Book Number 22: Meditations, by Marcus Aurelius
February 4, 2008
Dedication:
To Stephen Harper,
Prime Minister of Canada,
A book from a fellow head of government,
From a Canadian writer,
With best wishes,
Yann Martel
Letter:
The Right Honourable Stephen Harper
Prime Minister of Canada
80 Wellington Street
Ottawa ON K1A 0A2
Dear Mr. Harper,
Like you, Marcus Aurelius was a head of government. In AD 161, he became Emperor of Rome, the last of the “five good emperors”—Nerva, Trajan, Hadrian, Antoninus Pius, Marcus Aurelius—who ruled over an eighty-four-year period of peace and prosperity that lasted from AD 96 to 180, the Roman Empire’s golden apogee.

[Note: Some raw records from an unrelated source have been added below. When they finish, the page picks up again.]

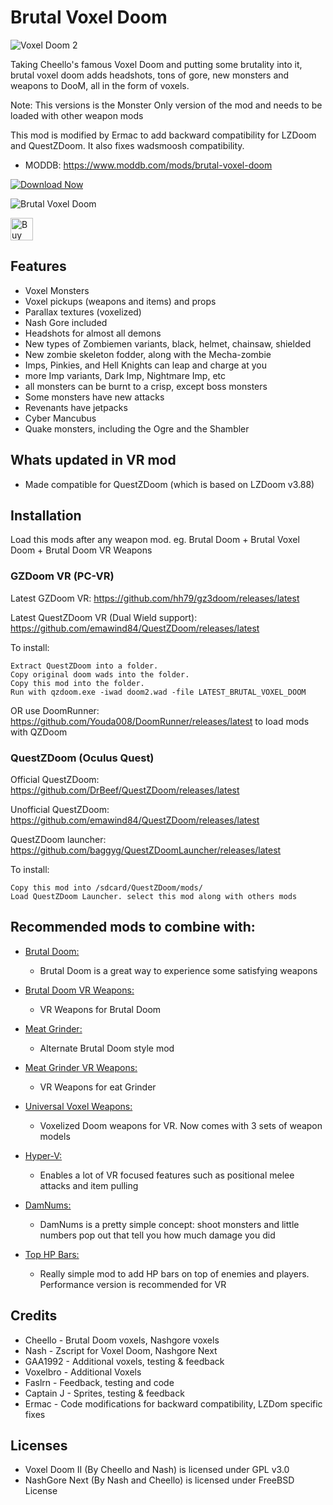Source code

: # Brutal Voxel Doom

![Voxel Doom 2](https://media.moddb.com/images/downloads/1/262/261802/voxeldoom2.png)

Taking Cheello's famous Voxel Doom and putting some brutality into it, brutal voxel doom adds headshots, tons of gore, new monsters and weapons to DooM, all in the form of voxels. 

Note: This versions is the Monster Only version of the mod and needs to be loaded with other weapon mods

This mod is modified by Ermac to add backward compatibility for LZDoom and QuestZDoom. It also fixes wadsmoosh compatibility.

- MODDB: https://www.moddb.com/mods/brutal-voxel-doom

[![Download Now](https://raster.shields.io/github/downloads/iAmErmac/brutal-voxel-doom/total)](https://github.com/iAmErmac/brutal-voxel-doom/releases/latest)

![Brutal Voxel Doom](https://i.imgflip.com/8xz70l.gif)

[<img src="https://cdn.ko-fi.com/cdn/kofi2.png?v=2" height="36" alt="Buy me a Cofee!">](https://ko-fi.com/ermac)

## Features
* Voxel Monsters
* Voxel pickups (weapons and items) and props
* Parallax textures (voxelized)
* Nash Gore included
* Headshots for almost all demons
* New types of Zombiemen variants, black, helmet, chainsaw, shielded
* New zombie skeleton fodder, along with the Mecha-zombie
* Imps, Pinkies, and Hell Knights can leap and charge at you
* more Imp variants, Dark Imp, Nightmare Imp, etc
* all monsters can be burnt to a crisp, except boss monsters
* Some monsters have new attacks
* Revenants have jetpacks
* Cyber Mancubus
* Quake monsters, including the Ogre and the Shambler

## Whats updated in VR mod
* Made compatible for QuestZDoom (which is based on LZDoom v3.88)

## Installation

Load this mods after any weapon mod. eg. Brutal Doom + Brutal Voxel Doom + Brutal Doom VR Weapons

### GZDoom VR (PC-VR)

Latest GZDoom VR: https://github.com/hh79/gz3doom/releases/latest

Latest QuestZDoom VR (Dual Wield support): https://github.com/emawind84/QuestZDoom/releases/latest

To install:

    Extract QuestZDoom into a folder.
    Copy original doom wads into the folder.
    Copy this mod into the folder.
    Run with qzdoom.exe -iwad doom2.wad -file LATEST_BRUTAL_VOXEL_DOOM
  
OR use DoomRunner: https://github.com/Youda008/DoomRunner/releases/latest to load mods with QZDoom

### QuestZDoom (Oculus Quest)

Official QuestZDoom: https://github.com/DrBeef/QuestZDoom/releases/latest

Unofficial QuestZDoom: https://github.com/emawind84/QuestZDoom/releases/latest

QuestZDoom launcher: https://github.com/baggyg/QuestZDoomLauncher/releases/latest

To install:

    Copy this mod into /sdcard/QuestZDoom/mods/
    Load QuestZDoom Launcher. select this mod along with others mods

## Recommended mods to combine with:

* [Brutal Doom:](https://www.moddb.com/mods/brutal-doom/downloads/brutal-doom-v21-beta)
  - Brutal Doom is a great way to experience some satisfying weapons

* [Brutal Doom VR Weapons:](https://github.com/ajantaju/br_vr/releases/tag/RC2)
  - VR Weapons for Brutal Doom

* [Meat Grinder:](https://www.moddb.com/mods/brutal-doom/downloads/meatgrinder-co-op-mod)
  - Alternate Brutal Doom style mod

* [Meat Grinder VR Weapons:](https://github.com/ajantaju/br_vr/releases/tag/RC1)
  - VR Weapons for eat Grinder

* [Universal Voxel Weapons:](https://github.com/iAmErmac/Universal_Doom_VoxelWeapons_VR)
  - Voxelized Doom weapons for VR. Now comes with 3 sets of weapon models
  
* [Hyper-V:](https://github.com/iAmErmac/Hyper-V)
  - Enables a lot of VR focused features such as positional melee attacks and item pulling
  
* [DamNums:](https://forum.zdoom.org/viewtopic.php?t=55048)
  - DamNums is a pretty simple concept: shoot monsters and little numbers pop out that tell you how much damage you did
  
* [Top HP Bars:](https://forum.zdoom.org/viewtopic.php?t=55048)
  - Really simple mod to add HP bars on top of enemies and players. Performance version is recommended for VR

## Credits

* Cheello - Brutal Doom voxels, Nashgore voxels
* Nash - Zscript for Voxel Doom, Nashgore Next
* GAA1992 - Additional voxels, testing & feedback
* Voxelbro - Additional Voxels
* Faslrn - Feedback, testing and code
* Captain J - Sprites, testing & feedback
* Ermac - Code modifications for backward compatibility, LZDom specific fixes

## Licenses

* Voxel Doom II (By Cheello and Nash) is licensed under GPL v3.0
* NashGore Next (By Nash and Cheello) is licensed under FreeBSD License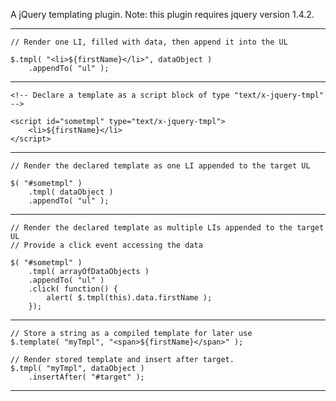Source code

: A jQuery templating plugin.
Note: this plugin requires jquery version 1.4.2.
____________________________________________________________________

	// Render one LI, filled with data, then append it into the UL

	$.tmpl( "<li>${firstName}</li>", dataObject )
		.appendTo( "ul" );
____________________________________________________________________

	<!-- Declare a template as a script block of type "text/x-jquery-tmpl" -->

	<script id="sometmpl" type="text/x-jquery-tmpl">
		<li>${firstName}</li>
	</script>
____________________________________________________________________

	// Render the declared template as one LI appended to the target UL

	$( "#sometmpl" )
		.tmpl( dataObject )
		.appendTo( "ul" );
____________________________________________________________________

	// Render the declared template as multiple LIs appended to the target UL
	// Provide a click event accessing the data

	$( "#sometmpl" )
		.tmpl( arrayOfDataObjects )
		.appendTo( "ul" )
		.click( function() {
			alert( $.tmpl(this).data.firstName );
		});
____________________________________________________________________

	// Store a string as a compiled template for later use
	$.template( "myTmpl", "<span>${firstName}</span>" );

	// Render stored template and insert after target. 
	$.tmpl( "myTmpl", dataObject )
		.insertAfter( "#target" );

____________________________________________________________________


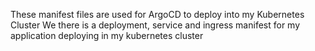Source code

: These manifest files are used for ArgoCD to deploy into my Kubernetes Cluster
We there is a deployment, service and ingress manifest for my application deploying in my kubernetes cluster
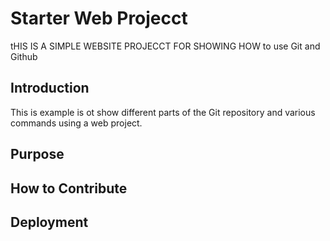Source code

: # Starter Web Projecct

tHIS IS A SIMPLE WEBSITE PROJECCT FOR SHOWING HOW to use Git and Github

## Introduction

This is example is ot show different parts of the Git repository and various commands using a web project. 


## Purpose

## How to Contribute

## Deployment
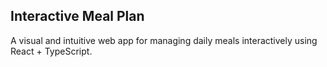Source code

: ## Interactive Meal Plan
A visual and intuitive web app for managing daily meals interactively using React + TypeScript.
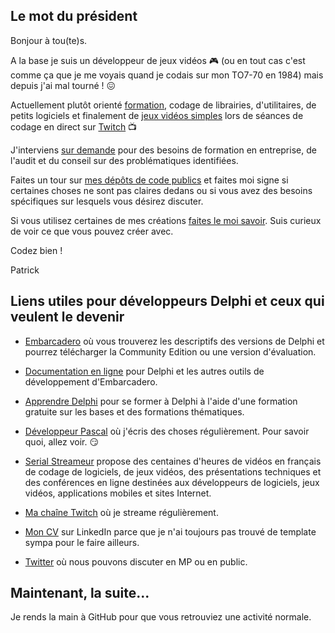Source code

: ## Le mot du président

Bonjour à tou(te)s.

A la base je suis un développeur de jeux vidéos :video_game: (ou en tout cas c'est comme ça que je me voyais quand je codais sur mon TO7-70 en 1984) mais depuis j'ai mal tourné ! :confounded:

Actuellement plutôt orienté [formation](https://apprendre-delphi.fr/), codage de librairies, d'utilitaires, de petits logiciels et finalement de [jeux vidéos simples](https://gamolf.itch.io) lors de séances de codage en direct sur [Twitch](https://www.twitch.tv/patrickpremartin) :tv:

J'interviens [sur demande](https://olfsoftware.fr/contact/) pour des besoins de formation en entreprise, de l'audit et du conseil sur des problématiques identifiées.

Faites un tour sur [mes dépôts de code publics](https://github.com/DeveloppeurPascal?tab=repositories) et faites moi signe si certaines choses ne sont pas claires dedans ou si vous avez des besoins spécifiques sur lesquels vous désirez discuter.

Si vous utilisez certaines de mes créations [faites le moi savoir](https://developpeur-pascal.fr/contact/). Suis curieux de voir ce que vous pouvez créer avec.

Codez bien !

Patrick

## Liens utiles pour développeurs Delphi et ceux qui veulent le devenir

* [Embarcadero](https://www.embarcadero.com) où vous trouverez les descriptifs des versions de Delphi et pourrez télécharger la Community Edition ou une version d'évaluation.

* [Documentation en ligne](https://docwiki.embarcadero.com) pour Delphi et les autres outils de développement d'Embarcadero.

* [Apprendre Delphi](https://apprendre-delphi.fr) pour se former à Delphi à l'aide d'une formation gratuite sur les bases et des formations thématiques.

* [Développeur Pascal](https://developpeur-pascal.fr) où j'écris des choses régulièrement. Pour savoir quoi, allez voir. :smirk:

* [Serial Streameur](https://serialstreameur.fr) propose des centaines d'heures de vidéos en français de codage de logiciels, de jeux vidéos, des présentations techniques et des conférences en ligne destinées aux développeurs de logiciels, jeux vidéos, applications mobiles et sites Internet.

* [Ma chaîne Twitch](https://www.twitch.tv/patrickpremartin) où je streame régulièrement.

* [Mon CV](https://www.linkedin.com/in/patrickpremartin/) sur LinkedIn parce que je n'ai toujours pas trouvé de template sympa pour le faire ailleurs.

* [Twitter](https://twitter.com/PremartinPatric) où nous pouvons discuter en MP ou en public.

## Maintenant, la suite...

Je rends la main à GitHub pour que vous retrouviez une activité normale.
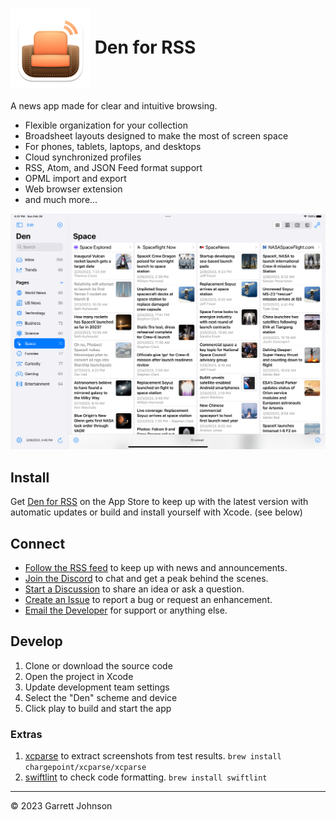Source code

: <h1><img src="Den/Assets.xcassets/AppIcon.appiconset/AppIcon-macOS-128pt@2x.png" alt="App Icon" width="128" height="128" align="center"> Den for RSS</h1>

A news app made for clear and intuitive browsing.

- Flexible organization for your collection
- Broadsheet layouts designed to make the most of screen space
- For phones, tablets, laptops, and desktops
- Cloud synchronized profiles
- RSS, Atom, and JSON Feed format support
- OPML import and export
- Web browser extension
- and much more...

<img src="Screenshots/Images/iPad Pro (12.9-inch) (5th generation)/en/light/01-GadgetsView.png" alt="iPad screenshot" width="800" />

## Install

Get [Den for RSS](https://apps.apple.com/us/app/den-for-rss/id1528917651) on the App Store to keep up with the latest version with automatic updates or build and install yourself with Xcode. (see below)

## Connect

* [Follow the RSS feed](https://den.io/feed.rss) to keep up with news and announcements.
* [Join the Discord](https://discord.gg/NS9hMrYrnt) to chat and get a peak behind the scenes.
* [Start a Discussion](https://github.com/garrettrayj/den/discussions/new) to share an idea or ask a question.
* [Create an Issue](https://github.com/garrettrayj/den/issues/new) to report a bug or request an enhancement.
* [Email the Developer](mailto:garrett@devsci.net) for support or anything else.

## Develop

1. Clone or download the source code
2. Open the project in Xcode
3. Update development team settings
4. Select the "Den" scheme and device
5. Click play to build and start the app

### Extras

1. [xcparse](https://github.com/ChargePoint/xcparse) to extract screenshots from test results. `brew install chargepoint/xcparse/xcparse`
2. [swiftlint](https://github.com/realm/SwiftLint) to check code formatting. `brew install swiftlint`

---

&copy; 2023 Garrett Johnson
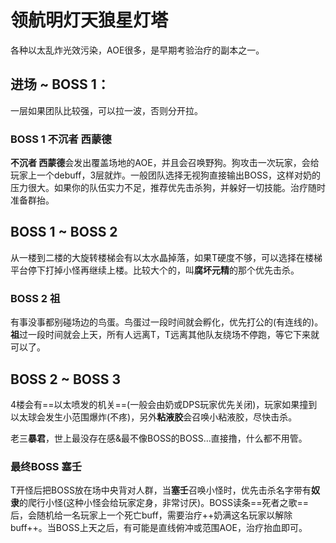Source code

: # 领航明灯天狼星灯塔

各种以太乱炸光效污染，AOE很多，是早期考验<Role name="healer" />治疗的副本之一。

## 进场 ~ BOSS 1：

一层如果团队比较强，可以拉一波，否则分开拉。

### BOSS 1 不沉者 西蒙德
**不沉者 西蒙德**会发出覆盖场地的AOE，并且会召唤野狗。狗攻击一次玩家，会给玩家上一个debuff，3层就炸。一般团队选择无视狗直接输出BOSS，这样对奶的压力很大。如果你的队伍实力不足，推荐优先击杀狗，并躲好一切技能。<Role name="healer" />治疗随时准备群抬。

## BOSS 1 ~ BOSS 2

从一楼到二楼的大旋转楼梯会有以太水晶掉落，如果T硬度不够，可以选择在楼梯平台停下打掉小怪再继续上楼。比较大个的，叫**腐坏元精**的那个优先击杀。

### BOSS 2 祖
有事没事都别碰场边的鸟蛋。鸟蛋过一段时间就会孵化，优先打公的(有连线的)。**祖**过一段时间就会上天，所有人远离T，<Role name="tank" />T远离其他队友绕场不停跑，等它下来就可以了。

## BOSS 2 ~ BOSS 3

4楼会有==以太喷发的机关==(一般会由奶或DPS玩家优先关闭)，玩家如果撞到以太球会发生小范围爆炸(不疼)，另外**粘液胶**会召唤小粘液胶，尽快击杀。

老三**暴君**，世上最没存在感&最不像BOSS的BOSS…直接撸，什么都不用管。

### 最终BOSS 塞壬

<Role name="tank" />T开怪后把BOSS放在场中央背对人群，当**塞壬**召唤小怪时，优先击杀名字带有**奴隶**的爬行小怪(这种小怪会给玩家定身，非常讨厌)。BOSS读条==死者之歌==后，会随机给一名玩家上一个死亡buff，需要<Role name="healer" />治疗++奶满这名玩家以解除buff++。当BOSS上天之后，有可能是直线俯冲或范围AOE，治疗抬血即可。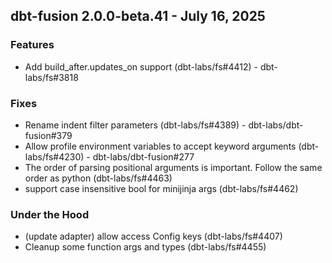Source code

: ## dbt-fusion 2.0.0-beta.41 - July 16, 2025

### Features

- Add build_after.updates_on support (dbt-labs/fs#4412) - dbt-labs/fs#3818

### Fixes

- Rename indent filter parameters (dbt-labs/fs#4389) - dbt-labs/dbt-fusion#379
- Allow profile environment variables to accept keyword arguments (dbt-labs/fs#4230) - dbt-labs/dbt-fusion#277
- The order of parsing positional arguments is important. Follow the same order as python (dbt-labs/fs#4463)
- support case insensitive bool for minijinja args (dbt-labs/fs#4462)

### Under the Hood

- (update adapter) allow access Config keys (dbt-labs/fs#4407)
- Cleanup some function args and types (dbt-labs/fs#4455)
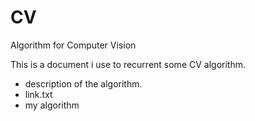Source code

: # CV
Algorithm for Computer Vision

This is a document i use to recurrent some CV algorithm.

+ description of the algorithm.
+ link.txt
+ my algorithm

The case of Rome is worth studying. How a small town on a river became the centre of one of the mightiest empires the world has known, eventually dominating thousands of other small towns on rivers, is a source of many lessons. That Rome was mighty is not to be doubted. The sheer size the empire achieved is breathtaking: from the Firth of Forth to the Euphrates, from the Tagus to the Rhine, spilling over into Northern Africa, for a time the Romans ruled over most of the world known to them. What they didn’t rule over wasn’t worth having, they felt: they left what was beyond their frontiers to “barbarians”.
Another measure of their greatness can be found in the Roman influences that continue to be felt to this day. Rome’s local lingo, Latin, became the mother language of most of Europe, and Italian, French, Spanish and Portuguese are still spoken all over the world. (The Germanic hordes beyond the Rhine, meanwhile, have managed to sponsor only one international language, albeit a successful one, English.) We also owe the Romans our calendar, with its twelve months and 365-and-a-quarter-day years; three days in our week hark back to three Roman days—Moonday, Saturnday and Sunday; and though we now use the Roman number system (i, ii, iii, iv, v, vi…) only occasionally, we use their 26-letter alphabet constantly.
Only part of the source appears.